I will try and describe this for two disciplines that don’t seem to connect that easily — music and photography. I have been playing the guitar off and on for 30 years and after Funk and Rock finally settled with Jazz, playing in a trio with a bassist and a saxophone player.
The output, of course, is very different in both cases. One creates a piece of music, the other a print or at least an image we can look at on a screen. In the creation of these, I play an instrument to produce the first and operate a camera and a computer for the second.
So how do these two interact? It is not in the most obvious way, it is about the attitude, about the way of thinking. And I think it provides a very good way to reflect on what we are actually doing and how we do it.
As an example: A lot of Jazz musicians hum along when they are improvising. Both Barney Kessel and Herb Ellis (two old-school jazz guitarists) strongly recommend in their instructions to do the same. Is this something that I can use for photography?
First I need to think about why the jazz musician would do the humming in the first place. It is a means to get out of the head and into the “real” world what the musician hears internally, as it is much easier to play what you actually hear than what you “only” have in your head. It almost sounds like you’re humming along with the melody, but the humming ever so slightly happens before the actual plucking of the string (or whatever you do to produce the sound on your instrument), and it really helps to keep you from playing patterns and scales you visualize on the fretboard.
So it is about hearing what you will play before you actually play it. The next thing I will have to do is to figure out what the equivalent in photography might be. Which I think, would be visualization. According to Ansel Adams in “The Camera”, it is a concept, that “… includes the ability to anticipate a finished image before making the exposure, so that the procedures employed will contribute to achieving the desired result.” Translated for jazz, this would read: “ … the ability to anticipate a sound before playing it so that the procedures employed will contribute to achieving the desired result.”
Now you might ask, what does that do for your photography to know that there are these similarities? I think first it opens your mind so you don’t just dismiss concepts or ideas from other disciplines as useless, to begin with just because they are based on sound or creating three-dimensional objects or stories or what have you.

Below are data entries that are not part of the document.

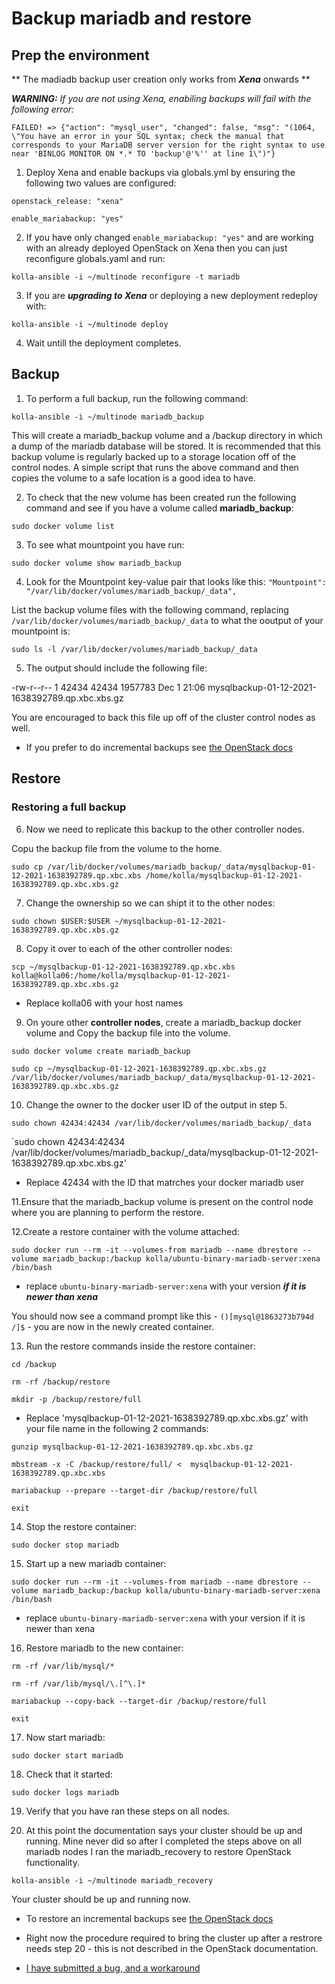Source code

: # Backup mariadb and restore

## Prep the environment

** The madiadb backup user creation only works from ***Xena*** onwards **

***WARNING:*** *If you are not using Xena, enabiling backups will fail with the following error:*

`FAILED! => {"action": "mysql_user", "changed": false, "msg": "(1064, \"You have an error in your SQL syntax; check the manual that corresponds to your MariaDB server version for the right syntax to use near 'BINLOG MONITOR ON *.* TO 'backup'@'%'' at line 1\")"}`

1. Deploy Xena and enable backups via globals.yml by ensuring the following two values are configured:

`openstack_release: "xena"`

`enable_mariabackup: "yes"`

2. If you have only changed `enable_mariabackup: "yes"` and are working with an already deployed OpenStack on Xena then you can just reconfigure globals.yaml and run:

`kolla-ansible -i ~/multinode reconfigure -t mariadb`

3. If you are ***upgrading to Xena*** or deploying a new deployment redeploy with:

`kolla-ansible -i ~/multinode deploy`

4. Wait untill the deployment completes.

## Backup

1. To perform a full backup, run the following command:

`kolla-ansible -i ~/multinode mariadb_backup`

This will create a mariadb_backup volume and a /backup directory in which a dump of the mariadb database will be stored. It is recommended that this backup volume is regularly backed up to a storage location off of the control nodes. A simple script that runs the above command and then copies the volume to a safe location is a good idea to have.

2. To check that the new volume has been created run the following command and see if you have a volume called **mariadb_backup**:

`sudo docker volume list`

3. To see what mountpoint you have run:

`sudo docker volume show mariadb_backup`

4. Look for the Mountpoint key-value pair that looks like this: `"Mountpoint": "/var/lib/docker/volumes/mariadb_backup/_data",`

List the backup volume files with the following command, replacing `/var/lib/docker/volumes/mariadb_backup/_data` to what the ooutput of your mountpoint is:

`sudo ls -l /var/lib/docker/volumes/mariadb_backup/_data`

5. The output should include the following file:

-rw-r--r-- 1 42434 42434 1957783 Dec  1 21:06 mysqlbackup-01-12-2021-1638392789.qp.xbc.xbs.gz

You are encouraged to back this file up off of the cluster control nodes as well.

* If you prefer to do incremental backups see [the OpenStack docs](https://docs.openstack.org/kolla-ansible/latest/admin/mariadb-backup-and-restore.html)


## Restore

### Restoring a full backup

6. Now we need to replicate this backup to the other controller nodes. 

Copu the backup file from the volume to the home. 

`sudo cp /var/lib/docker/volumes/mariadb_backup/_data/mysqlbackup-01-12-2021-1638392789.qp.xbc.xbs /home/kolla/mysqlbackup-01-12-2021-1638392789.qp.xbc.xbs.gz`

7. Change the ownership so we can shipt it to the other nodes:

`sudo chown $USER:$USER ~/mysqlbackup-01-12-2021-1638392789.qp.xbc.xbs.gz`  

8. Copy it over to each of the other controller nodes:

`scp ~/mysqlbackup-01-12-2021-1638392789.qp.xbc.xbs kolla@kolla06:/home/kolla/mysqlbackup-01-12-2021-1638392789.qp.xbc.xbs.gz`

* Replace kolla06 with your host names

9. On youre other **controller nodes**, create a mariadb_backup docker volume and Copy the backup file into the volume.

`sudo docker volume create mariadb_backup`

`sudo cp ~/mysqlbackup-01-12-2021-1638392789.qp.xbc.xbs.gz /var/lib/docker/volumes/mariadb_backup/_data/mysqlbackup-01-12-2021-1638392789.qp.xbc.xbs.gz`

10. Change the owner to the docker user ID of the output in step 5. 

`sudo chown 42434:42434 /var/lib/docker/volumes/mariadb_backup/_data`

`sudo chown 42434:42434 /var/lib/docker/volumes/mariadb_backup/_data/mysqlbackup-01-12-2021-1638392789.qp.xbc.xbs.gz'

* Replace 42434 with the ID that matrches your docker mariadb user 


11.Ensure that the mariadb_backup volume is present on the control node where you are planning to perform the restore. 

12.Create a restore container with the volume attached:

`sudo docker run --rm -it --volumes-from mariadb --name dbrestore --volume mariadb_backup:/backup kolla/ubuntu-binary-mariadb-server:xena /bin/bash`

* replace `ubuntu-binary-mariadb-server:xena` with your version ***if it is newer than xena***

You should now see a command prompt like this - `()[mysql@1863273b794d /]$` - you are now in the newly created container.

13. Run the restore commands inside the restore container:

`cd /backup`

`rm -rf /backup/restore`

`mkdir -p /backup/restore/full`

* Replace 'mysqlbackup-01-12-2021-1638392789.qp.xbc.xbs.gz' with your file name in the following 2 commands:

`gunzip mysqlbackup-01-12-2021-1638392789.qp.xbc.xbs.gz`

`mbstream -x -C /backup/restore/full/ <  mysqlbackup-01-12-2021-1638392789.qp.xbc.xbs`

`mariabackup --prepare --target-dir /backup/restore/full`

`exit`

14. Stop the restore container:

`sudo docker stop mariadb`

15. Start up a new mariadb container:

`sudo docker run --rm -it --volumes-from mariadb --name dbrestore --volume mariadb_backup:/backup kolla/ubuntu-binary-mariadb-server:xena /bin/bash`

* replace `ubuntu-binary-mariadb-server:xena` with your version if it is newer than xena

16. Restore mariadb to the new container:

`rm -rf /var/lib/mysql/*`

`rm -rf /var/lib/mysql/\.[^\.]*`

`mariabackup --copy-back --target-dir /backup/restore/full`

`exit`

17. Now start mariadb:

`sudo docker start mariadb`

18. Check that it started:

`sudo docker logs mariadb`

19. Verify that you have ran these steps on all nodes.

20. At this point the documentation says your cluster should be up and running. Mine never did so after I completed the steps above on all mariadb nodes I ran the mariadb_recovery to restore OpenStack functionality.

`kolla-ansible -i ~/multinode mariadb_recovery`

Your cluster should be up and running now.

* To restore an incremental backups see [the OpenStack docs](https://docs.openstack.org/kolla-ansible/latest/admin/mariadb-backup-and-restore.html)

* Right now the procedure required to bring the cluster up after a restrore needs step 20 - this is not described in the OpenStack documentation. 

* [I have submitted a bug, and a workaround](https://bugs.launchpad.net/kolla-ansible/+bug/1952966)
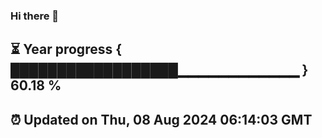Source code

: ### Hi there 👋
⏳ Year progress { ██████████████████▁▁▁▁▁▁▁▁▁▁▁▁ } 60.18 %
---
⏰ Updated on Thu, 08 Aug 2024 06:14:03 GMT
---

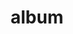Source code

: ---
layout: album
resource: facebook
title: "album"
description: "masonry"
active: gallery
header-img: "img/gallery-bg.jpg"
album-title: "my 9th album"
images:
  - image_path: HQT/vay_dai/3/821407930031799_439713533_821411603364765_5526509593902443298_n.jpg
  - image_path: HQT/vay_dai/3/821408166698442_439466642_821408163365109_2419708812107483330_n.jpg
  - image_path: HQT/vay_dai/3/821408216698437_439336816_821408213365104_3330513223734046527_n.jpg
  - image_path: HQT/vay_dai/3/821408620031730_439338047_821408613365064_1576648697324144870_n.jpg
  - image_path: HQT/vay_dai/3/827159889456603_440218604_827159882789937_1548333588412755100_n.jpg
  - image_path: HQT/vay_dai/3/827393139433278_440789121_827393986099860_5810754633812281155_n.jpg
  - image_path: HQT/vay_dai/3/827393159433276_440783295_827394009433191_6796279576389509130_n.jpg
  - image_path: HQT/vay_dai/3/827393186099940_440800386_827394052766520_3126056258064476149_n.jpg
  - image_path: HQT/vay_dai/3/933956405443617_461316278_922827623223162_4065062231976748628_n.jpg
  - image_path: HQT/vay_dai/3/933956405443617_461417489_922827629889828_6687027743927876412_n.jpg
  - image_path: HQT/vay_dai/3/933956405443617_461797251_926186846220573_271256589427217288_n.jpg
  - image_path: HQT/vay_dai/3/933956455443612_457126375_900677545438170_6663530224436041652_n.jpg
  - image_path: HQT/vay_dai/3/933956455443612_457149453_901364938702764_999890264873846596_n.jpg
  - image_path: HQT/vay_dai/3/933956455443612_457259420_901365138702744_3715581434065452852_n.jpg
  - image_path: HQT/vay_dai/3/933956455443612_461715442_926187226220535_1872896052388652115_n.jpg
  - image_path: HQT/vay_dai/3/933956455443612_461761856_901365028702755_6568229419256970871_n.jpg
  - image_path: HQT/vay_dai/3/933956455443612_461761856_926187506220507_7503963301328332652_n.jpg
  - image_path: HQT/vay_dai/3/933956455443612_462689450_933957052110219_1060158524450137784_n.jpg
  - image_path: HQT/vay_dai/3/933956455443612_462694357_933956992110225_1407893079773888085_n.jpg
  - image_path: HQT/vay_dai/3/933956455443612_462877565_933957028776888_3624922345764196843_n.jpg
---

I have been playing music much longer than I have been making photographs. So in transferring the truths, I found in music, I can maybe accelerate my development as a digital artist in photography. And as I am using concepts and ideas from my other disciplines (writing and music) and can embrace their interaction, I can think, feel and live neither as a writer, musician or photographer, but as an artist. And since my creativity flows in all of those three directions and they feed off each other, I not only amplify each but also make them more unique, more my own because they are also influenced by the two other components.